● **What the exercise asks**
Whenever a line below includes "https", add it to the tally, then give the total and nothing more.

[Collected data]
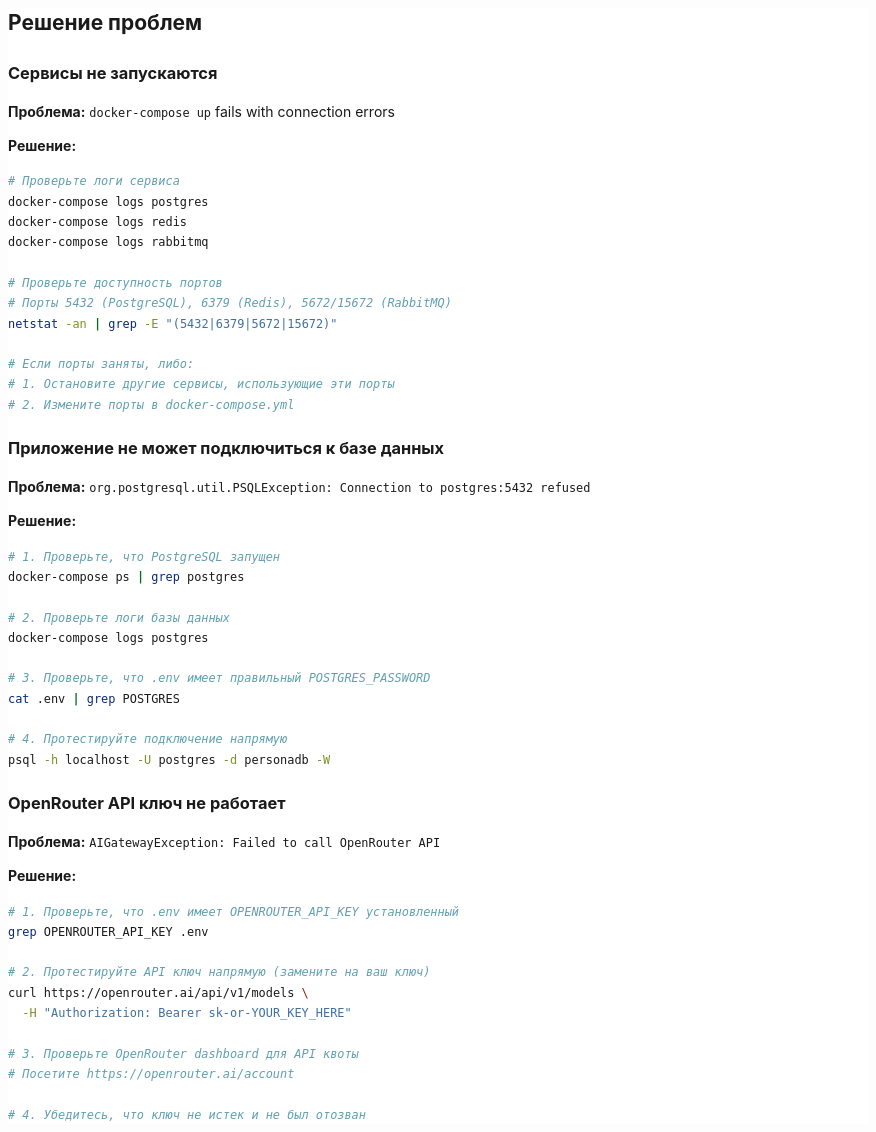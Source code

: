 ## Решение проблем

### Сервисы не запускаются

**Проблема:** `docker-compose up` fails with connection errors

**Решение:**
```bash
# Проверьте логи сервиса
docker-compose logs postgres
docker-compose logs redis
docker-compose logs rabbitmq

# Проверьте доступность портов
# Порты 5432 (PostgreSQL), 6379 (Redis), 5672/15672 (RabbitMQ)
netstat -an | grep -E "(5432|6379|5672|15672)"

# Если порты заняты, либо:
# 1. Остановите другие сервисы, использующие эти порты
# 2. Измените порты в docker-compose.yml
```

### Приложение не может подключиться к базе данных

**Проблема:** `org.postgresql.util.PSQLException: Connection to postgres:5432 refused`

**Решение:**
```bash
# 1. Проверьте, что PostgreSQL запущен
docker-compose ps | grep postgres

# 2. Проверьте логи базы данных
docker-compose logs postgres

# 3. Проверьте, что .env имеет правильный POSTGRES_PASSWORD
cat .env | grep POSTGRES

# 4. Протестируйте подключение напрямую
psql -h localhost -U postgres -d personadb -W
```

### OpenRouter API ключ не работает

**Проблема:** `AIGatewayException: Failed to call OpenRouter API`

**Решение:**
```bash
# 1. Проверьте, что .env имеет OPENROUTER_API_KEY установленный
grep OPENROUTER_API_KEY .env

# 2. Протестируйте API ключ напрямую (замените на ваш ключ)
curl https://openrouter.ai/api/v1/models \
  -H "Authorization: Bearer sk-or-YOUR_KEY_HERE"

# 3. Проверьте OpenRouter dashboard для API квоты
# Посетите https://openrouter.ai/account

# 4. Убедитесь, что ключ не истек и не был отозван
```
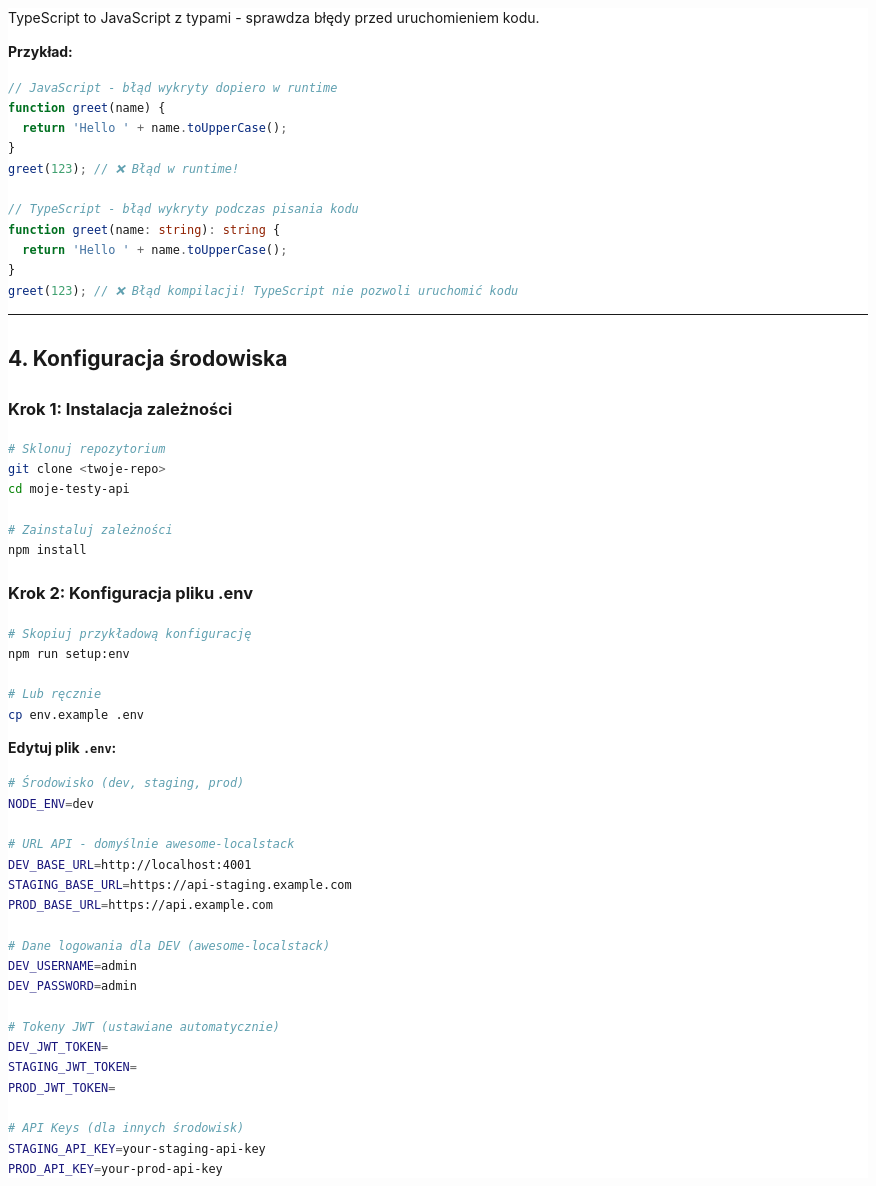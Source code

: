 TypeScript to JavaScript z typami - sprawdza błędy przed uruchomieniem kodu.

**Przykład:**

```typescript
// JavaScript - błąd wykryty dopiero w runtime
function greet(name) {
  return 'Hello ' + name.toUpperCase();
}
greet(123); // ❌ Błąd w runtime!

// TypeScript - błąd wykryty podczas pisania kodu
function greet(name: string): string {
  return 'Hello ' + name.toUpperCase();
}
greet(123); // ❌ Błąd kompilacji! TypeScript nie pozwoli uruchomić kodu
```

---

## 4. Konfiguracja środowiska

### Krok 1: Instalacja zależności

```bash
# Sklonuj repozytorium
git clone <twoje-repo>
cd moje-testy-api

# Zainstaluj zależności
npm install
```

### Krok 2: Konfiguracja pliku .env

```bash
# Skopiuj przykładową konfigurację
npm run setup:env

# Lub ręcznie
cp env.example .env
```

**Edytuj plik `.env`:**

```bash
# Środowisko (dev, staging, prod)
NODE_ENV=dev

# URL API - domyślnie awesome-localstack
DEV_BASE_URL=http://localhost:4001
STAGING_BASE_URL=https://api-staging.example.com
PROD_BASE_URL=https://api.example.com

# Dane logowania dla DEV (awesome-localstack)
DEV_USERNAME=admin
DEV_PASSWORD=admin

# Tokeny JWT (ustawiane automatycznie)
DEV_JWT_TOKEN=
STAGING_JWT_TOKEN=
PROD_JWT_TOKEN=

# API Keys (dla innych środowisk)
STAGING_API_KEY=your-staging-api-key
PROD_API_KEY=your-prod-api-key

```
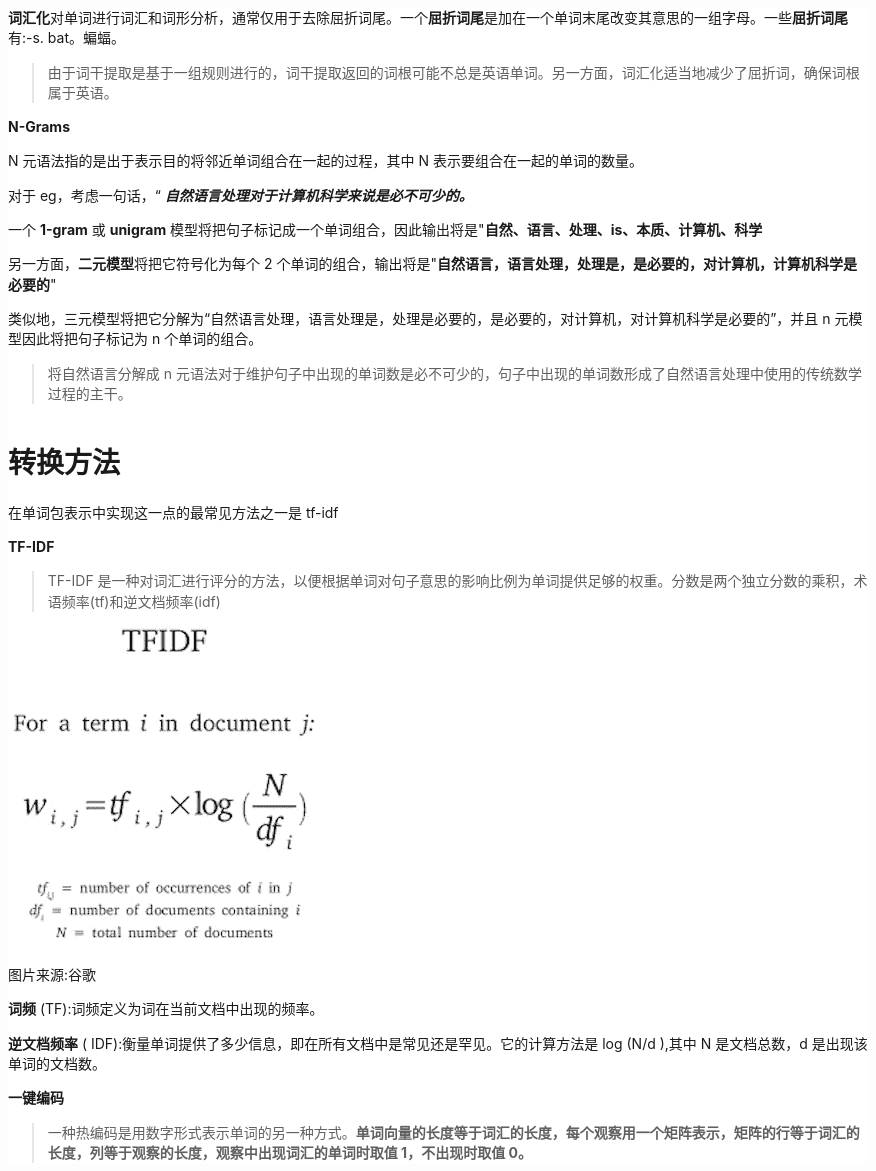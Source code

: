 **词汇化**对单词进行词汇和词形分析，通常仅用于去除屈折词尾。一个**屈折词尾**是加在一个单词末尾改变其意思的一组字母。一些**屈折词尾**有:-s. bat。蝙蝠。

> 由于词干提取是基于一组规则进行的，词干提取返回的词根可能不总是英语单词。另一方面，词汇化适当地减少了屈折词，确保词根属于英语。

**N-Grams**

N 元语法指的是出于表示目的将邻近单词组合在一起的过程，其中 N 表示要组合在一起的单词的数量。

对于 eg，考虑一句话，“ ***自然语言处理对于计算机科学来说是必不可少的。***

一个 **1-gram** 或 **unigram** 模型将把句子标记成一个单词组合，因此输出将是"**自然、语言、处理、is、本质、计算机、科学**

另一方面，**二元模型**将把它符号化为每个 2 个单词的组合，输出将是"**自然语言，语言处理，处理是，是必要的，对计算机，计算机科学是必要的**"

类似地，三元模型将把它分解为“自然语言处理，语言处理是，处理是必要的，是必要的，对计算机，对计算机科学是必要的”，并且 n 元模型因此将把句子标记为 n 个单词的组合。

> 将自然语言分解成 n 元语法对于维护句子中出现的单词数是必不可少的，句子中出现的单词数形成了自然语言处理中使用的传统数学过程的主干。

# **转换方法**

在单词包表示中实现这一点的最常见方法之一是 tf-idf

**TF-IDF**

> TF-IDF 是一种对词汇进行评分的方法，以便根据单词对句子意思的影响比例为单词提供足够的权重。分数是两个独立分数的乘积，术语频率(tf)和逆文档频率(idf)

![](img/408305ee2a55e11c7f5bb08a2b508f52.png)

图片来源:谷歌

**词频** (TF):词频定义为词在当前文档中出现的频率。

**逆文档频率** ( IDF):衡量单词提供了多少信息，即在所有文档中是常见还是罕见。它的计算方法是 log (N/d ),其中 N 是文档总数，d 是出现该单词的文档数。

**一键编码**

> 一种热编码是用数字形式表示单词的另一种方式。**单词向量的长度等于词汇的长度，每个观察用一个矩阵表示，矩阵的行等于词汇的长度，列等于观察的长度，观察中出现词汇的单词时取值 1，不出现时取值 0。**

● **Output below**
4